■ **Collected data**:

▬▬▬▬▬▬▬▬▬▬

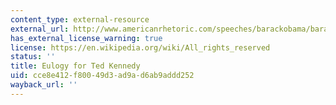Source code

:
 ```yaml
---
content_type: external-resource
external_url: http://www.americanrhetoric.com/speeches/barackobama/barackobamaeulogytedkennedy.htm
has_external_license_warning: true
license: https://en.wikipedia.org/wiki/All_rights_reserved
status: ''
title: Eulogy for Ted Kennedy
uid: cce8e412-f800-49d3-ad9a-d6ab9addd252
wayback_url: ''
---
```

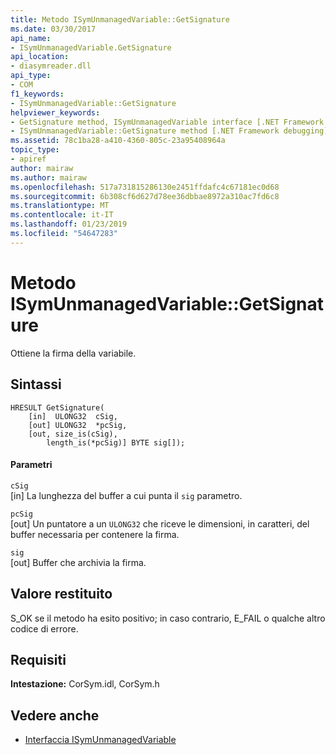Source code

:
 ```yaml
---
title: Metodo ISymUnmanagedVariable::GetSignature
ms.date: 03/30/2017
api_name:
- ISymUnmanagedVariable.GetSignature
api_location:
- diasymreader.dll
api_type:
- COM
f1_keywords:
- ISymUnmanagedVariable::GetSignature
helpviewer_keywords:
- GetSignature method, ISymUnmanagedVariable interface [.NET Framework debugging]
- ISymUnmanagedVariable::GetSignature method [.NET Framework debugging]
ms.assetid: 78c1ba28-a410-4360-805c-23a95408964a
topic_type:
- apiref
author: mairaw
ms.author: mairaw
ms.openlocfilehash: 517a731815286130e2451ffdafc4c67181ec0d68
ms.sourcegitcommit: 6b308cf6d627d78ee36dbbae8972a310ac7fd6c8
ms.translationtype: MT
ms.contentlocale: it-IT
ms.lasthandoff: 01/23/2019
ms.locfileid: "54647283"
---
```

# <a name="isymunmanagedvariablegetsignature-method"></a>Metodo ISymUnmanagedVariable::GetSignature
Ottiene la firma della variabile.  
  
## <a name="syntax"></a>Sintassi  
  
```  
HRESULT GetSignature(  
    [in]  ULONG32  cSig,  
    [out] ULONG32  *pcSig,  
    [out, size_is(cSig),  
        length_is(*pcSig)] BYTE sig[]);  
```  
  
#### <a name="parameters"></a>Parametri  
 `cSig`  
 [in] La lunghezza del buffer a cui punta il `sig` parametro.  
  
 `pcSig`  
 [out] Un puntatore a un `ULONG32` che riceve le dimensioni, in caratteri, del buffer necessaria per contenere la firma.  
  
 `sig`  
 [out] Buffer che archivia la firma.  
  
## <a name="return-value"></a>Valore restituito  
 S_OK se il metodo ha esito positivo; in caso contrario, E_FAIL o qualche altro codice di errore.  
  
## <a name="requirements"></a>Requisiti  
 **Intestazione:** CorSym.idl, CorSym.h  
  
## <a name="see-also"></a>Vedere anche
- [Interfaccia ISymUnmanagedVariable](../../../../docs/framework/unmanaged-api/diagnostics/isymunmanagedvariable-interface.md)
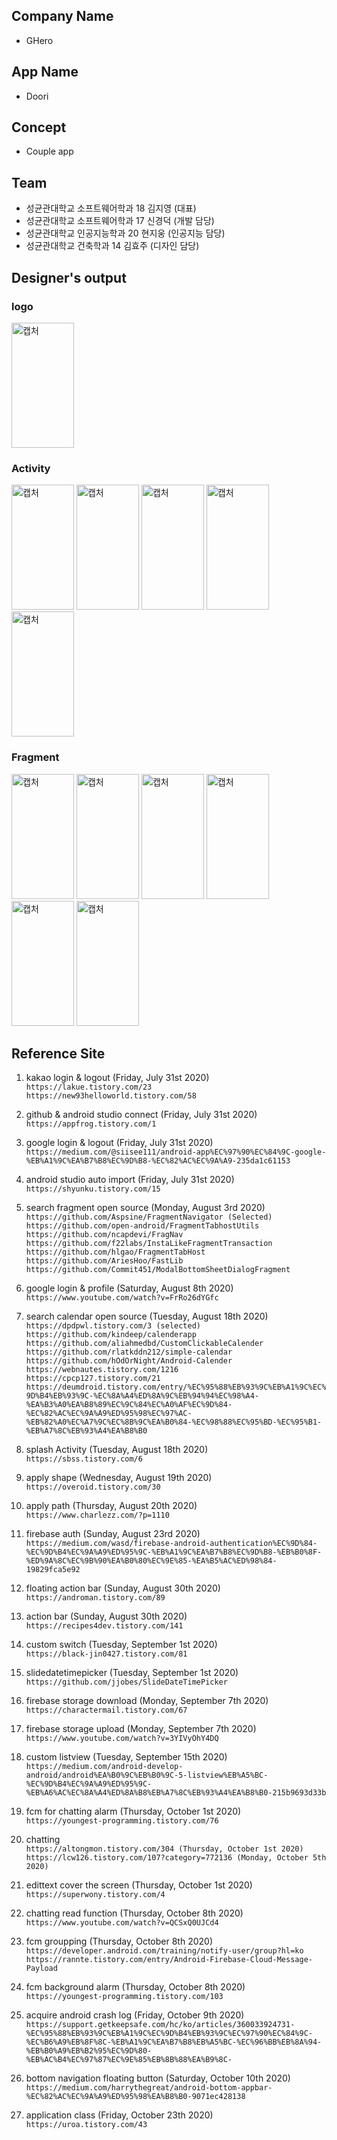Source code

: ## Company Name
- GHero

## App Name
- Doori

## Concept
- Couple app

## Team 
- 성균관대학교 소프트웨어학과 18 김지영 (대표)
- 성균관대학교 소프트웨어학과 17 신경덕 (개발 담당)
- 성균관대학교 인공지능학과 20 현지웅 (인공지능 담당)
- 성균관대학교 건축학과 14 김효주 (디자인 담당)

## Designer's output
### logo
<img width="100" height="200" alt="캡처" src="https://user-images.githubusercontent.com/28394879/95567121-77053b80-0a5d-11eb-97b9-9be0007eab86.png"> 

### Activity
<div>
  <img width="100" height="200" alt="캡처" src="https://user-images.githubusercontent.com/28394879/95562114-b0867880-0a56-11eb-9ab0-03851c11a87d.png"> 
  <img width="100" height="200" alt="캡처" src="https://user-images.githubusercontent.com/28394879/95562601-5639e780-0a57-11eb-90ef-b9879d0c9495.png">
  <img width="100" height="200" alt="캡처" src="https://user-images.githubusercontent.com/28394879/95562737-83869580-0a57-11eb-88c3-7e8a4bea6514.jpg">
  <img width="100" height="200" alt="캡처" src="https://user-images.githubusercontent.com/28394879/95562808-9d27dd00-0a57-11eb-9592-18f34dd4e957.png">
  <img width="100" height="200" alt="캡처" src="https://user-images.githubusercontent.com/28394879/95563031-dceec480-0a57-11eb-806b-f3e6ea8d981d.png">
</div>

### Fragment 
<div>
  <img width="100" height="200" alt="캡처" src="https://user-images.githubusercontent.com/28394879/95563527-73bb8100-0a58-11eb-8291-480438dcd267.jpg">
  <img width="100" height="200" alt="캡처" src="https://user-images.githubusercontent.com/28394879/95563318-32c36c80-0a58-11eb-8551-de63050ff722.png">
  <img width="100" height="200" alt="캡처" src="https://user-images.githubusercontent.com/28394879/95563615-96e63080-0a58-11eb-876d-5bef1e6b4ca1.jpg">
  <img width="100" height="200" alt="캡처" src="https://user-images.githubusercontent.com/28394879/95563677-af564b00-0a58-11eb-9dd5-0138e470cf42.jpg">
  <img width="100" height="200" alt="캡처" src="https://user-images.githubusercontent.com/28394879/95563748-ca28bf80-0a58-11eb-8eb6-c83df849b38a.jpg">
  <img width="100" height="200" alt="캡처" src="https://user-images.githubusercontent.com/28394879/95563438-5686b280-0a58-11eb-905d-898be18815b6.png">
</div>


## Reference Site
1. kakao login & logout (Friday, July 31st 2020) </br>
``` https://lakue.tistory.com/23 ``` </br>
``` https://new93helloworld.tistory.com/58 ``` </br>

2. github & android studio connect (Friday, July 31st 2020) </br>
``` https://appfrog.tistory.com/1 ``` </br>

3. google login & logout (Friday, July 31st 2020) </br>
``` https://medium.com/@siisee111/android-app%EC%97%90%EC%84%9C-google-%EB%A1%9C%EA%B7%B8%EC%9D%B8-%EC%82%AC%EC%9A%A9-235da1c61153 ``` </br>

4. android studio auto import (Friday, July 31st 2020) </br>
``` https://shyunku.tistory.com/15 ```</br>

5. search fragment open source (Monday, August 3rd 2020) </br>
``` https://github.com/Aspsine/FragmentNavigator (Selected) ```</br>
``` https://github.com/open-android/FragmentTabhostUtils ``` </br>
``` https://github.com/ncapdevi/FragNav ```</br>
``` https://github.com/f22labs/InstaLikeFragmentTransaction ``` </br>
``` https://github.com/hlgao/FragmentTabHost ```</br>
``` https://github.com/AriesHoo/FastLib ``` </br>
``` https://github.com/Commit451/ModalBottomSheetDialogFragment ``` </br>

6. google login & profile (Saturday, August 8th 2020) </br>
``` https://www.youtube.com/watch?v=FrRo26dYGfc ```</br>

7. search calendar open source (Tuesday, August 18th 2020) </br>
``` https://dpdpwl.tistory.com/3 (selected) ``` </br>
``` https://github.com/kindeep/calenderapp ``` </br>
``` https://github.com/aliahmedbd/CustomClickableCalender ``` </br>
``` https://github.com/rlatkddn212/simple-calendar ``` </br>
``` https://github.com/hOdOrNight/Android-Calender ``` </br>
``` https://webnautes.tistory.com/1216 ``` </br>
``` https://cpcp127.tistory.com/21 ``` </br>
``` https://deumdroid.tistory.com/entry/%EC%95%88%EB%93%9C%EB%A1%9C%EC%9D%B4%EB%93%9C-%EC%8A%A4%ED%8A%9C%EB%94%94%EC%98%A4-%EA%B3%A0%EA%B8%89%EC%9C%84%EC%A0%AF%EC%9D%84-%EC%82%AC%EC%9A%A9%ED%95%98%EC%97%AC-%EB%82%A0%EC%A7%9C%EC%8B%9C%EA%B0%84-%EC%98%88%EC%95%BD-%EC%95%B1-%EB%A7%8C%EB%93%A4%EA%B8%B0 ``` </br>

8. splash Activity (Tuesday, August 18th 2020) </br>
``` https://sbss.tistory.com/6 ``` </br>

9. apply shape (Wednesday, August 19th 2020) </br>
``` https://overoid.tistory.com/30 ``` </br>

10. apply path (Thursday, August 20th 2020) </br>
``` https://www.charlezz.com/?p=1110 ``` </br>

11. firebase auth (Sunday, August 23rd 2020) </br>
``` https://medium.com/wasd/firebase-android-authentication%EC%9D%84-%EC%9D%B4%EC%9A%A9%ED%95%9C-%EB%A1%9C%EA%B7%B8%EC%9D%B8-%EB%B0%8F-%ED%9A%8C%EC%9B%90%EA%B0%80%EC%9E%85-%EA%B5%AC%ED%98%84-19829fca5e92 ``` </br>

12. floating action bar (Sunday, August 30th 2020) </br>
``` https://androman.tistory.com/89 ``` </br>

13. action bar (Sunday, August 30th 2020) </br>
``` https://recipes4dev.tistory.com/141 ``` </br>

14. custom switch (Tuesday, September 1st 2020) </br>
``` https://black-jin0427.tistory.com/81 ``` </br>

15. slidedatetimepicker (Tuesday, September 1st 2020) </br>
``` https://github.com/jjobes/SlideDateTimePicker ``` </br>

16. firebase storage download (Monday, September 7th 2020) </br>
``` https://charactermail.tistory.com/67 ``` </br>

17. firebase storage upload (Monday, September 7th 2020) </br>
``` https://www.youtube.com/watch?v=3YIVyOhY4DQ ``` </br>

18. custom listview (Tuesday, September 15th 2020) </br>
``` https://medium.com/android-develop-android/android%EA%B0%9C%EB%B0%9C-5-listview%EB%A5%BC-%EC%9D%B4%EC%9A%A9%ED%95%9C-%EB%A6%AC%EC%8A%A4%ED%8A%B8%EB%A7%8C%EB%93%A4%EA%B8%B0-215b9693d33b ``` </br>

19. fcm for chatting alarm (Thursday, October 1st 2020) </br>
``` https://youngest-programming.tistory.com/76 ``` </br>

20. chatting </br>
``` https://altongmon.tistory.com/304 (Thursday, October 1st 2020) ``` </br>
``` https://lcw126.tistory.com/107?category=772136 (Monday, October 5th 2020) ``` </br>

21. edittext cover the screen (Thursday, October 1st 2020) </br>
``` https://superwony.tistory.com/4 ``` </br>

22. chatting read function (Thursday, October 8th 2020) </br>
``` https://www.youtube.com/watch?v=QCSxQ0UJCd4 ``` </br>

23. fcm groupping (Thursday, October 8th 2020) </br>
``` https://developer.android.com/training/notify-user/group?hl=ko ``` </br>
``` https://rannte.tistory.com/entry/Android-Firebase-Cloud-Message-Payload ``` </br>

24. fcm background alarm (Thursday, October 8th 2020) </br>
``` https://youngest-programming.tistory.com/103 ``` </br>

25. acquire android crash log (Friday, October 9th 2020) </br>
``` https://support.getkeepsafe.com/hc/ko/articles/360033924731-%EC%95%88%EB%93%9C%EB%A1%9C%EC%9D%B4%EB%93%9C%EC%97%90%EC%84%9C-%EC%B6%A9%EB%8F%8C-%EB%A1%9C%EA%B7%B8%EB%A5%BC-%EC%96%BB%EB%8A%94-%EB%B0%A9%EB%B2%95%EC%9D%80-%EB%AC%B4%EC%97%87%EC%9E%85%EB%8B%88%EA%B9%8C- ``` </br>

26. bottom navigation floating button (Saturday, October 10th 2020) </br>
``` https://medium.com/harrythegreat/android-bottom-appbar-%EC%82%AC%EC%9A%A9%ED%95%98%EA%B8%B0-9071ec428138 ``` </br>

27. application class (Friday, October 23th 2020) </br>
``` https://uroa.tistory.com/43 ``` </br>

▬▬▬▬▬▬▬▬▬▬

■ **TRY IT**:
Each line, starting with the one containing "26. bottom navigation" and ending with the last line of the records above, should be reproduced exactly.

■ **SOLUTION FOR THIS TASK**:
26. bottom navigation floating button (Saturday, October 10th 2020) </br>
``` https://medium.com/harrythegreat/android-bottom-appbar-%EC%82%AC%EC%9A%A9%ED%95%98%EA%B8%B0-9071ec428138 ``` </br>

27. application class (Friday, October 23th 2020) </br>
``` https://uroa.tistory.com/43 ``` </br>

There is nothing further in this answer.